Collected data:
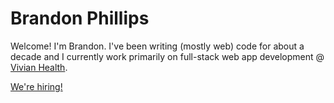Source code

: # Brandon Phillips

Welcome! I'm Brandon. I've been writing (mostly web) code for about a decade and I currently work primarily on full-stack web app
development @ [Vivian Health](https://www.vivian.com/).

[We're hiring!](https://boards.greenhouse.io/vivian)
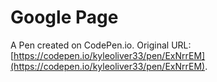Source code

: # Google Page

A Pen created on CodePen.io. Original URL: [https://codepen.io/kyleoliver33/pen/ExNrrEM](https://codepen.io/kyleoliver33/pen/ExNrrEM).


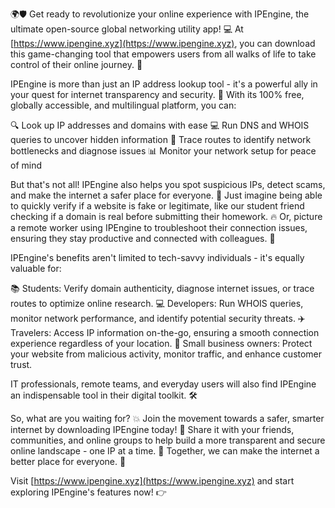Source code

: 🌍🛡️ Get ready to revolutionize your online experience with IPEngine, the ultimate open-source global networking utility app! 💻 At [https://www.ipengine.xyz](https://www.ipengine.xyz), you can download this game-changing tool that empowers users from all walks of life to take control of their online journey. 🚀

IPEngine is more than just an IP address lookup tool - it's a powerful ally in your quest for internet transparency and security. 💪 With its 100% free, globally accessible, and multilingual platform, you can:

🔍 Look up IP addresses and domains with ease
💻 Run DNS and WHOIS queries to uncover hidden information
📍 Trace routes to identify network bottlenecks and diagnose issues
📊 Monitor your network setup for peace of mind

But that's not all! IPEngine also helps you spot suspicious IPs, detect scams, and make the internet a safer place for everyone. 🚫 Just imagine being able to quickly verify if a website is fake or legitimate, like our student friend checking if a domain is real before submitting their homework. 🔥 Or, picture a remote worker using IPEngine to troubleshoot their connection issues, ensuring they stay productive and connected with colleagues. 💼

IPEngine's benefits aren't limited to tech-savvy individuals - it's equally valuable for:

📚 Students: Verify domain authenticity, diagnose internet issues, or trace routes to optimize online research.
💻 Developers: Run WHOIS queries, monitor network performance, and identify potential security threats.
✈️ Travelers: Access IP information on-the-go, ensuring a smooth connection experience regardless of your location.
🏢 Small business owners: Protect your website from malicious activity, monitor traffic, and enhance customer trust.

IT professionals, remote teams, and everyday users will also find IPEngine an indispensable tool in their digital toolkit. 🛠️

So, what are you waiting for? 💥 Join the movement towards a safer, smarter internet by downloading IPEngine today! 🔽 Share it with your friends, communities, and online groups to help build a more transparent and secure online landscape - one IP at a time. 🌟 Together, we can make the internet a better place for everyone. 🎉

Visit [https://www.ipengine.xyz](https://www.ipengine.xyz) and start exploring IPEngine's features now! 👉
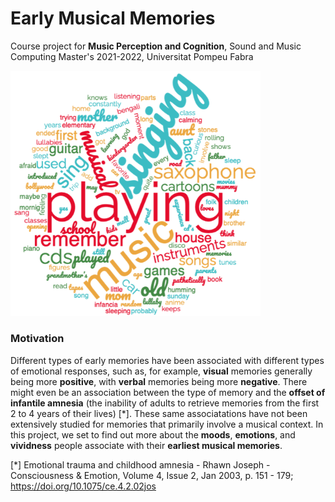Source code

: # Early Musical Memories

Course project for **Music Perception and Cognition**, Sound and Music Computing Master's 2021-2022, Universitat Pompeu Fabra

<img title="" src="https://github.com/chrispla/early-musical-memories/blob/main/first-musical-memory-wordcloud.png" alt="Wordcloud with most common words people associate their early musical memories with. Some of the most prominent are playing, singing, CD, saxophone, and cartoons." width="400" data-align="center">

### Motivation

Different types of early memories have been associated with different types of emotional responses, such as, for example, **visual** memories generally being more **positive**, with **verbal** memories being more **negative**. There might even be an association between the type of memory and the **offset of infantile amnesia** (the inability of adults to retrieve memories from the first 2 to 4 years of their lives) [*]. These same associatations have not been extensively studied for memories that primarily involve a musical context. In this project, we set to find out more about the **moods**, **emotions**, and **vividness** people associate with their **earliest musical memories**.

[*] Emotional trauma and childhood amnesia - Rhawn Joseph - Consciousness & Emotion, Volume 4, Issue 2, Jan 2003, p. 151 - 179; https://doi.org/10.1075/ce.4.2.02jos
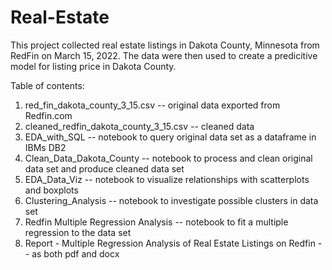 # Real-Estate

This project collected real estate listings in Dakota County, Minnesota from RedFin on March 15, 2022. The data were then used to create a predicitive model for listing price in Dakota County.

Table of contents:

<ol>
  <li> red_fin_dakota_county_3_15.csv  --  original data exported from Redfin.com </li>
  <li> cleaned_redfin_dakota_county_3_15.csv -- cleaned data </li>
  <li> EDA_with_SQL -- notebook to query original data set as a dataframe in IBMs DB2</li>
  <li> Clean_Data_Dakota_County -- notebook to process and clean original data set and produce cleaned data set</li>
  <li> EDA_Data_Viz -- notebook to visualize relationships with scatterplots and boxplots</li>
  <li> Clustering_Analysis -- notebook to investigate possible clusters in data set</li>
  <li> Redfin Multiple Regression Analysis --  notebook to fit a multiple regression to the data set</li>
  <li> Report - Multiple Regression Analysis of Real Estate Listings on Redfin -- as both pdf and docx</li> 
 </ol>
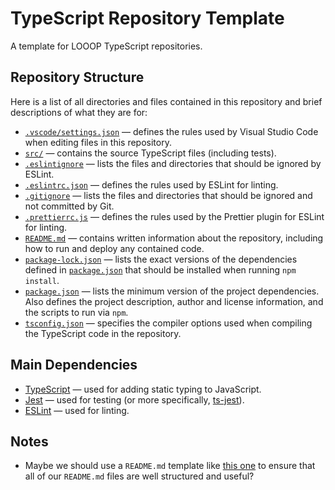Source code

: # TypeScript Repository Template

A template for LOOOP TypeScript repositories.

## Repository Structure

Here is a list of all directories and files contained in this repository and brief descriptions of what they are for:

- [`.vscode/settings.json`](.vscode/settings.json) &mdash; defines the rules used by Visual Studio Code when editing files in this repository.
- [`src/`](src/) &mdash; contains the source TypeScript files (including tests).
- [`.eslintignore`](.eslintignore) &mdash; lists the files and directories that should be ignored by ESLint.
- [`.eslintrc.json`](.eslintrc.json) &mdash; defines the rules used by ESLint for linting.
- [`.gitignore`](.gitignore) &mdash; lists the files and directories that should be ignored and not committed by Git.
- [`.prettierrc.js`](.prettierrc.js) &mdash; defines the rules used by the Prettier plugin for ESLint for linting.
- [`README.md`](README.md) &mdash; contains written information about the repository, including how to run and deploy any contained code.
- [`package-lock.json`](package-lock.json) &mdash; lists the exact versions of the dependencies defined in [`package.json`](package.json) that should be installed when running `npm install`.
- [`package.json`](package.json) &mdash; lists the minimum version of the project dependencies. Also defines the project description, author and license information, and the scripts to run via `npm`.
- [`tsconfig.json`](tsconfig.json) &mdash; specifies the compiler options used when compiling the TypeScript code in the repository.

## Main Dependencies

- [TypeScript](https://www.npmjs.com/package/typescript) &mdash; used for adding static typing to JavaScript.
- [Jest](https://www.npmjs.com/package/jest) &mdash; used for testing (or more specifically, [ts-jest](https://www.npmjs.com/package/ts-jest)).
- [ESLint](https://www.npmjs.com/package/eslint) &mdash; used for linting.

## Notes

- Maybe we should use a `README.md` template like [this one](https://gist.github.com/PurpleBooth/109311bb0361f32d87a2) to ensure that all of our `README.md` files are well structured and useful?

Your instructions: Reproduce only the lines from the beginning of the data through the line that contains "# Google Page", both included, and please drop the pictures.

Result:
Source code

: # Brandon Phillips

Welcome! I'm Brandon. I've been writing (mostly web) code for about a decade and I currently work primarily on full-stack web app
development @ [Vivian Health](https://www.vivian.com/).

[We're hiring!](https://boards.greenhouse.io/vivian)
Source code

: # Google Page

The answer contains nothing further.